[ adding Thanu ]
On Thu, Feb 25, 2016 at 2:27 PM, Dave Chinner <david(a)fromorbit.com> wrote:
On Thu, Feb 25, 2016 at 03:57:14PM -0500, Jeff Moyer wrote:
> Good morning, Dave,
> Dave Chinner <david(a)fromorbit.com> writes:
> > On Thu, Feb 25, 2016 at 02:11:49PM -0500, Jeff Moyer wrote:
> >> Jeff Moyer <jmoyer(a)redhat.com> writes:
> >> >> The big issue we have right now is that we haven't made the
> >> >> infrastructure work correctly and reliably for general use. Hence
> >> >> adding new APIs to workaround cases where we haven't yet
> >> >> correct behaviour, let alone optimised for performance is, quite
> >> >> frankly, a clear case premature optimisation.
> >> >
> >> > Again, I see the two things as separate issues. You need both.
> >> > Implementing MAP_SYNC doesn't mean we don't have to solve the
> >> > issue of making existing applications work safely.

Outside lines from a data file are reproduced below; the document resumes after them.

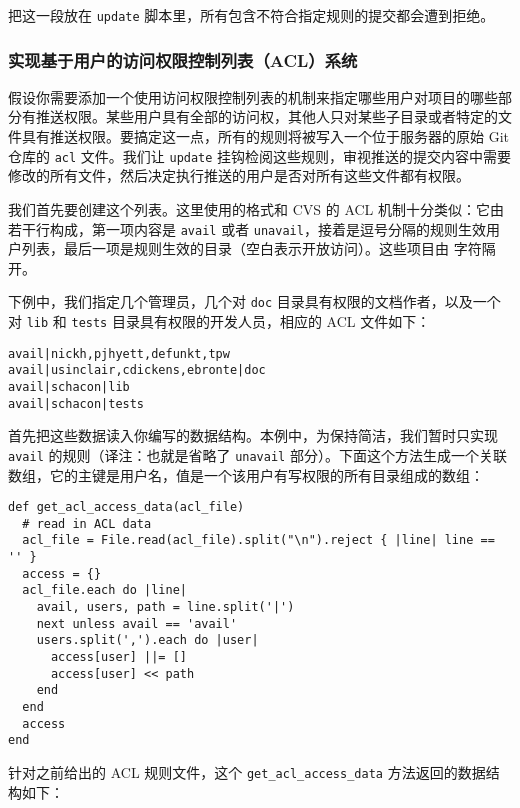 \documentclass[a4paper]{book}
\begin{document}
把这一段放在 \texttt{update} 脚本里，所有包含不符合指定规则的提交都会遭到拒绝。

\subsubsection{实现基于用户的访问权限控制列表（ACL）系统}

假设你需要添加一个使用访问权限控制列表的机制来指定哪些用户对项目的哪些部分有推送权限。某些用户具有全部的访问权，其他人只对某些子目录或者特定的文件具有推送权限。要搞定这一点，所有的规则将被写入一个位于服务器的原始 Git 仓库的 \texttt{acl} 文件。我们让 \texttt{update} 挂钩检阅这些规则，审视推送的提交内容中需要修改的所有文件，然后决定执行推送的用户是否对所有这些文件都有权限。

我们首先要创建这个列表。这里使用的格式和 CVS 的 ACL 机制十分类似：它由若干行构成，第一项内容是 \texttt{avail} 或者 \texttt{unavail}，接着是逗号分隔的规则生效用户列表，最后一项是规则生效的目录（空白表示开放访问）。这些项目由 \texttt{\textbar{}} 字符隔开。

下例中，我们指定几个管理员，几个对 \texttt{doc} 目录具有权限的文档作者，以及一个对 \texttt{lib} 和 \texttt{tests} 目录具有权限的开发人员，相应的 ACL 文件如下：

\begin{shaded}\begin{verbatim}
avail|nickh,pjhyett,defunkt,tpw
avail|usinclair,cdickens,ebronte|doc
avail|schacon|lib
avail|schacon|tests
\end{verbatim}\end{shaded}

首先把这些数据读入你编写的数据结构。本例中，为保持简洁，我们暂时只实现 \texttt{avail} 的规则（译注：也就是省略了 \texttt{unavail} 部分）。下面这个方法生成一个关联数组，它的主键是用户名，值是一个该用户有写权限的所有目录组成的数组：

\begin{shaded}\begin{verbatim}
def get_acl_access_data(acl_file)
  # read in ACL data
  acl_file = File.read(acl_file).split("\n").reject { |line| line == '' }
  access = {}
  acl_file.each do |line|
    avail, users, path = line.split('|')
    next unless avail == 'avail'
    users.split(',').each do |user|
      access[user] ||= []
      access[user] << path
    end
  end
  access
end
\end{verbatim}\end{shaded}

针对之前给出的 ACL 规则文件，这个 \texttt{get\_acl\_access\_data} 方法返回的数据结构如下：
\end{document}
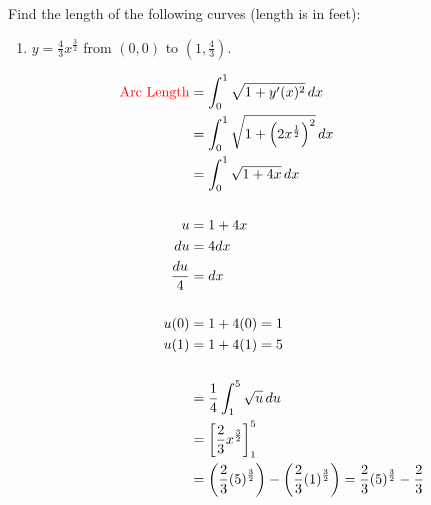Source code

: \documentclass[noinstructornotes]{ximera}
\begin{document}
\begin{problem}
Find the length of the following curves (length is in feet):
	\begin{enumerate}
		\item  $y = \frac{4}{3} x^\frac{3}{2}$ from $\left( 0, 0 \right)$ to $\left( 1, \frac{4}{3} \right)$.  
		\begin{freeResponse}
			\begin{align*}
			\text{{\color{red} Arc Length}} &= \int_0^1 \sqrt{1+y'(x)^2} \,d x  \\
			&= \int_0^1 \sqrt{1+ \left( 2x^{\frac{1}{2}}\right)^2} \,d x  \\
			&=  \int_0^1 \sqrt{1+ 4x} \,d x  \\
			& \\
			u &= 1+4x\\
			du &= 4dx \\
			\frac{du}{4} &= dx \\
			& \\
			u(0) &= 1 + 4(0) =1\\
			u(1) &= 1 +4(1) = 5\\
			& \\
			&= \frac{1}{4} \int_1^5 \sqrt{u} \,d u  \\
			&= \bigg[ \frac{2}{3}x^{\frac{3}{2}} \bigg]_1^5  \\
			&= \left( \frac{2}{3}(5)^{\frac{3}{2}} \right) - \left( \frac{2}{3}(1)^{\frac{3}{2}} \right)  
			=\frac{2}{3}(5)^{\frac{3}{2}}  -  \frac{2}{3} 
			\end{align*}
		\end{freeResponse}
		
		
		

\end{enumerate}
\end{problem}
\end{document}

> >> I want to add one more thing to this discussion, just for the sake of
> >> clarity. When I talk about existing applications and pmem, I mean
> >> applications that already know how to detect and recover from torn
> >> sectors. Any application that assumes hardware does not tear sectors
> >> should be run on a file system layered on top of the btt.
> > Which turns off DAX, and hence makes this a moot discussion because
> You're missing the point. You can't take applications that don't know
> how to deal with torn sectors and put them on a block device that does
> not provide power fail write atomicity of a single sector.
Very few applications actually care about atomic sector writes.
Databases are probably the only class of application that really do
care about both single sector and multi-sector atomic write
behaviour, and many of them can be configured to assume single
sector writes can be torn.
Torn user data writes have always been possible, and so pmem does
not introduce any new semantics that applications have to handle.
> > Keep in mind that existing storage technologies tear fileystem data
> > writes, too, because user data writes are filesystem block sized and
> > not atomic at the device level (i.e. typical is 512 byte sector, 4k
> > filesystem block size, so there are 7 points in a single write where
> > a tear can occur on a crash).
> You are conflating torn pages (pages being a generic term for anything
> greater than a sector) and torn sectors.
No, I'm not. I'm pointing out that applications that really care
about data integrity already have the capability to recovery from
torn sectors in the event of a crash. pmem+DAX does not introduce
any new way of corrupting user data for these applications.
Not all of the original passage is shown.